If XM and Sirius are to become one, then the combined entity will need to make arrangements for competition in the form of subleasing broadcast infrastructure and channel capacity to a minority-controlled entity. So says Georgetown Partners, which bills itself as "a leading minority-owned public equity firm" and also volunteers to be the beneficiary of the lease. GP Managing Partner Chester C. Davenport said such an arrangement would "establish a viable competitor to the Sirius-XM combined entity; achieve the broader public interest objectives of the FCC by encouraging minority participation in the operation and control of broadcast spectrum; and assure consumers of satellite radio programming of quality and quantity of content through the introduction of a viable competitor to the post-merger Sirius-XM." He said without such a plank, the combined entity would have a "stranglehold" on nationwide audio program delivery, and that as structured, the merger "…fails to meet any definition of serving the public interest, convenience and necessity as required by Section 310(d) of the Communications Act."

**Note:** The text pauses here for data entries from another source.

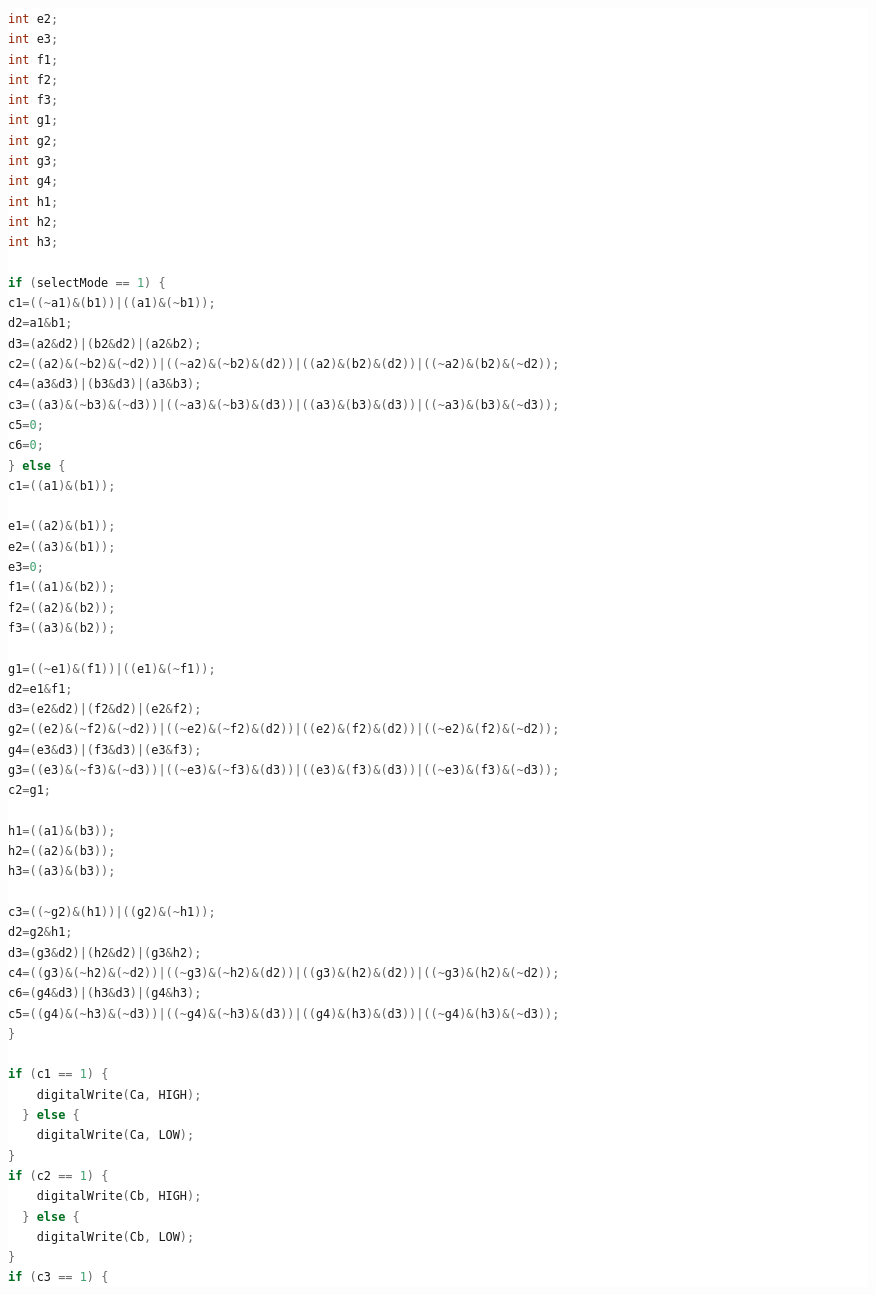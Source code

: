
 ```c
int e2;
int e3;
int f1;
int f2;
int f3;
int g1;
int g2;
int g3;
int g4;
int h1;
int h2;
int h3;

if (selectMode == 1) {
c1=((~a1)&(b1))|((a1)&(~b1));
d2=a1&b1;
d3=(a2&d2)|(b2&d2)|(a2&b2);
c2=((a2)&(~b2)&(~d2))|((~a2)&(~b2)&(d2))|((a2)&(b2)&(d2))|((~a2)&(b2)&(~d2));
c4=(a3&d3)|(b3&d3)|(a3&b3);
c3=((a3)&(~b3)&(~d3))|((~a3)&(~b3)&(d3))|((a3)&(b3)&(d3))|((~a3)&(b3)&(~d3));
c5=0;
c6=0;
} else {
c1=((a1)&(b1));

e1=((a2)&(b1));
e2=((a3)&(b1));
e3=0;
f1=((a1)&(b2));
f2=((a2)&(b2));
f3=((a3)&(b2));

g1=((~e1)&(f1))|((e1)&(~f1));
d2=e1&f1;
d3=(e2&d2)|(f2&d2)|(e2&f2);
g2=((e2)&(~f2)&(~d2))|((~e2)&(~f2)&(d2))|((e2)&(f2)&(d2))|((~e2)&(f2)&(~d2));
g4=(e3&d3)|(f3&d3)|(e3&f3);
g3=((e3)&(~f3)&(~d3))|((~e3)&(~f3)&(d3))|((e3)&(f3)&(d3))|((~e3)&(f3)&(~d3));
c2=g1;

h1=((a1)&(b3));
h2=((a2)&(b3));
h3=((a3)&(b3));

c3=((~g2)&(h1))|((g2)&(~h1));
d2=g2&h1;
d3=(g3&d2)|(h2&d2)|(g3&h2);
c4=((g3)&(~h2)&(~d2))|((~g3)&(~h2)&(d2))|((g3)&(h2)&(d2))|((~g3)&(h2)&(~d2));
c6=(g4&d3)|(h3&d3)|(g4&h3);
c5=((g4)&(~h3)&(~d3))|((~g4)&(~h3)&(d3))|((g4)&(h3)&(d3))|((~g4)&(h3)&(~d3));
}

if (c1 == 1) {
    digitalWrite(Ca, HIGH);
  } else {
    digitalWrite(Ca, LOW);
}
if (c2 == 1) {
    digitalWrite(Cb, HIGH);
  } else {
    digitalWrite(Cb, LOW);
}
if (c3 == 1) {
```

Meanwhile, a pair of Senators has backed the merger. Jim DeMint (R-SC) is a fan of family-friendly tiers and content blocking options, and John Ensign (R-NV) said he hopes "…other entertainment providers will follow XM-SIRIUS’ lead and offer Americans increased choices and customization."
RBR/TVBR observation: What is Ensign proposing, that we just go ahead and give all the AM and FM stations to one company? We must have missed the Econ 101 class where they explained how one goes about increasing choice by eliminating the one and only choice in existence.